In [26]:
import warnings
warnings.filterwarnings("ignore", category=DeprecationWarning) 

In [27]:
import numpy as np
import pandas as pd
import scipy as sp
from sklearn.ensemble import RandomForestClassifier, RandomForestRegressor
from sklearn.linear_model import LinearRegression
from sklearn.model_selection import KFold, StratifiedKFold, train_test_split
from sklearn.metrics import mean_squared_error, log_loss
import sklearn
import os
from matplotlib.pyplot import hist

In [28]:
x = pd.read_stata("maindata.dta", convert_categoricals=False)

In [29]:
laws_csv = pd.read_csv("When_Were_Laws.csv")
laws_csv = laws_csv[np.logical_not(np.isnan(laws_csv["FIPS"]))]  # FIPS codes identify states
laws_csv = laws_csv.drop("State_Name", axis=1)  # Dropping as useless
laws_csv = laws_csv.rename({'FIPS': 'stfips'}, axis=1) 

# Merging
merged = pd.merge(laws_csv, x, on='stfips', how='outer')

In [30]:
basic_merged = merged.copy()  # To allow for re-running 

basic_merged = basic_merged[basic_merged["a_age"] <= 25]  # Can be changed later, but for now useful I think

# Dropping states who were treated < 97 (i.e. they always had programs)
# This is following Callaway + Sant'anna, as we cannot meaningfully 
# do any inference using those states. Although we can compare them later as a 
# robustness check, which may be interesting
basic_merged = basic_merged[basic_merged["Year_Implemented"].str.contains("always")==False]  
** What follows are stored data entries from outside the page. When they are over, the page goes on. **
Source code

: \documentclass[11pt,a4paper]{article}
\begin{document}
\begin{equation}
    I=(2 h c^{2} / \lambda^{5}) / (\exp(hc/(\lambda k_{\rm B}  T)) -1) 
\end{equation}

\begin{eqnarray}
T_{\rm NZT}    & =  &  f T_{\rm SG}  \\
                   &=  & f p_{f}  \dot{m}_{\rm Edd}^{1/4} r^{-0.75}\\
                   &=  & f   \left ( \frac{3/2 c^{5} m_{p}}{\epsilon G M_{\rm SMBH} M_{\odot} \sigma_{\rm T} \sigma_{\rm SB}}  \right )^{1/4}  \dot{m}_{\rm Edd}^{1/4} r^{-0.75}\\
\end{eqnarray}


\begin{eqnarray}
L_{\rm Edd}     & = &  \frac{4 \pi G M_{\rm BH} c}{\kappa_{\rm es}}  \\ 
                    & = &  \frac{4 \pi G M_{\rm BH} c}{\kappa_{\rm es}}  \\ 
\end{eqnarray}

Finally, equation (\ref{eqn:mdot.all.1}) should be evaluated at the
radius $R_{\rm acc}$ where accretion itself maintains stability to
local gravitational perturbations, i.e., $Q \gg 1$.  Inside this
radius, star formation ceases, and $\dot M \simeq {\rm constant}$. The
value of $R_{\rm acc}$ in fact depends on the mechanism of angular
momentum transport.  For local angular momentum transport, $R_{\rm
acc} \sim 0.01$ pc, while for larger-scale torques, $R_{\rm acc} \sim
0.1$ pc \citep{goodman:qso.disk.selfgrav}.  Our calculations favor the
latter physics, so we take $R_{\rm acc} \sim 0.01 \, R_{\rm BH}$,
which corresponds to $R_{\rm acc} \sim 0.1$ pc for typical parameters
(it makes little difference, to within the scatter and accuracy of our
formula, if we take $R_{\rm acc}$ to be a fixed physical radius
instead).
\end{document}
# Making it so that "never-treated" states are treated at T = infinity
basic_merged = basic_merged.replace("never", "1000000") 
basic_merged["Year_Implemented"] = basic_merged["Year_Implemented"].astype(int)  # converting to int

# Indicator for if the individual was treated (i.e. under 19 and in a state who added a law)
basic_merged["treatment"] = basic_merged["under19"] # * basic_merged["year_indic"]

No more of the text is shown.